§ Goal of the exercise: The whole listing below, with no pictures, is to be repeated as it stands.

§ Source data:
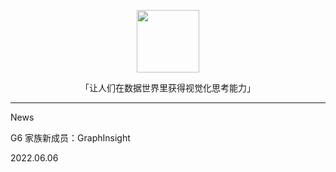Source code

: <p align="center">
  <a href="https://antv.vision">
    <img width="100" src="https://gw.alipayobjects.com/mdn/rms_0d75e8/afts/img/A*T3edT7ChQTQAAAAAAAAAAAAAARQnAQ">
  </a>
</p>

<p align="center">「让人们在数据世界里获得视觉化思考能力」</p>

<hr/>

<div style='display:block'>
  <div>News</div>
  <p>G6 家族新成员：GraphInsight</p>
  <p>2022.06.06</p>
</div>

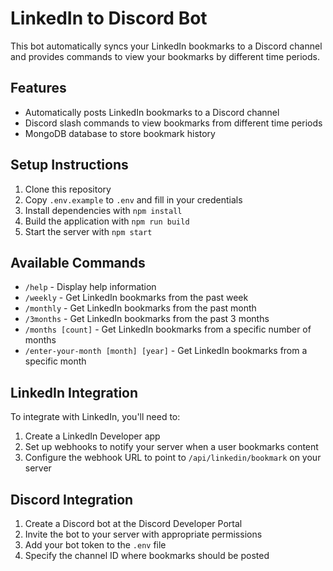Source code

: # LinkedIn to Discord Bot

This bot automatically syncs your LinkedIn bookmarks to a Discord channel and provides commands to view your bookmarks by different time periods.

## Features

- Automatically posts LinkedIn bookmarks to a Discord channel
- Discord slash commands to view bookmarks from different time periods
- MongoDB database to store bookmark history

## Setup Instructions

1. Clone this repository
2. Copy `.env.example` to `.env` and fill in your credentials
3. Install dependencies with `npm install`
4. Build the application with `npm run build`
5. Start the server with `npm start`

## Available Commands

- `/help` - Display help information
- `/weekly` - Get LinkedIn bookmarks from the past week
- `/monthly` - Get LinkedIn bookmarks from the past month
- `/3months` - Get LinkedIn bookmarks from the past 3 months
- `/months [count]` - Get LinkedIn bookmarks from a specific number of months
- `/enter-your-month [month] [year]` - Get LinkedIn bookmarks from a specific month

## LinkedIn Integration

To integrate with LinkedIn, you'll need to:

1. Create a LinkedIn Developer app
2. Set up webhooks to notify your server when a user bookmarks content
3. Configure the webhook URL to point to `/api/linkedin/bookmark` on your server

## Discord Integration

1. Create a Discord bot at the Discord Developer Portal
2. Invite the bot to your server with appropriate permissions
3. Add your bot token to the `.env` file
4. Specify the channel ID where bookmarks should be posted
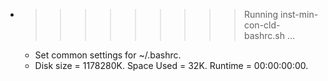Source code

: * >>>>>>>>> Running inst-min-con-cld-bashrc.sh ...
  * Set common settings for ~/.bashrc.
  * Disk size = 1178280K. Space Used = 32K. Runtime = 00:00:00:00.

§ Exercise result:
Source code

: <p align="center">
  <a href="https://antv.vision">
    <img width="100" src="https://gw.alipayobjects.com/mdn/rms_0d75e8/afts/img/A*T3edT7ChQTQAAAAAAAAAAAAAARQnAQ">
  </a>
</p>

<p align="center">「让人们在数据世界里获得视觉化思考能力」</p>

<hr/>

<div style='display:block'>
  <div>News</div>
  <p>G6 家族新成员：GraphInsight</p>
  <p>2022.06.06</p>
</div>

Source code

: # LinkedIn to Discord Bot

This bot automatically syncs your LinkedIn bookmarks to a Discord channel and provides commands to view your bookmarks by different time periods.

## Features

- Automatically posts LinkedIn bookmarks to a Discord channel
- Discord slash commands to view bookmarks from different time periods
- MongoDB database to store bookmark history

## Setup Instructions

1. Clone this repository
2. Copy `.env.example` to `.env` and fill in your credentials
3. Install dependencies with `npm install`
4. Build the application with `npm run build`
5. Start the server with `npm start`

## Available Commands

- `/help` - Display help information
- `/weekly` - Get LinkedIn bookmarks from the past week
- `/monthly` - Get LinkedIn bookmarks from the past month
- `/3months` - Get LinkedIn bookmarks from the past 3 months
- `/months [count]` - Get LinkedIn bookmarks from a specific number of months
- `/enter-your-month [month] [year]` - Get LinkedIn bookmarks from a specific month

## LinkedIn Integration

To integrate with LinkedIn, you'll need to:

1. Create a LinkedIn Developer app
2. Set up webhooks to notify your server when a user bookmarks content
3. Configure the webhook URL to point to `/api/linkedin/bookmark` on your server

## Discord Integration

1. Create a Discord bot at the Discord Developer Portal
2. Invite the bot to your server with appropriate permissions
3. Add your bot token to the `.env` file
4. Specify the channel ID where bookmarks should be posted
Source code

: * >>>>>>>>> Running inst-min-con-cld-bashrc.sh ...
  * Set common settings for ~/.bashrc.
  * Disk size = 1178280K. Space Used = 32K. Runtime = 00:00:00:00.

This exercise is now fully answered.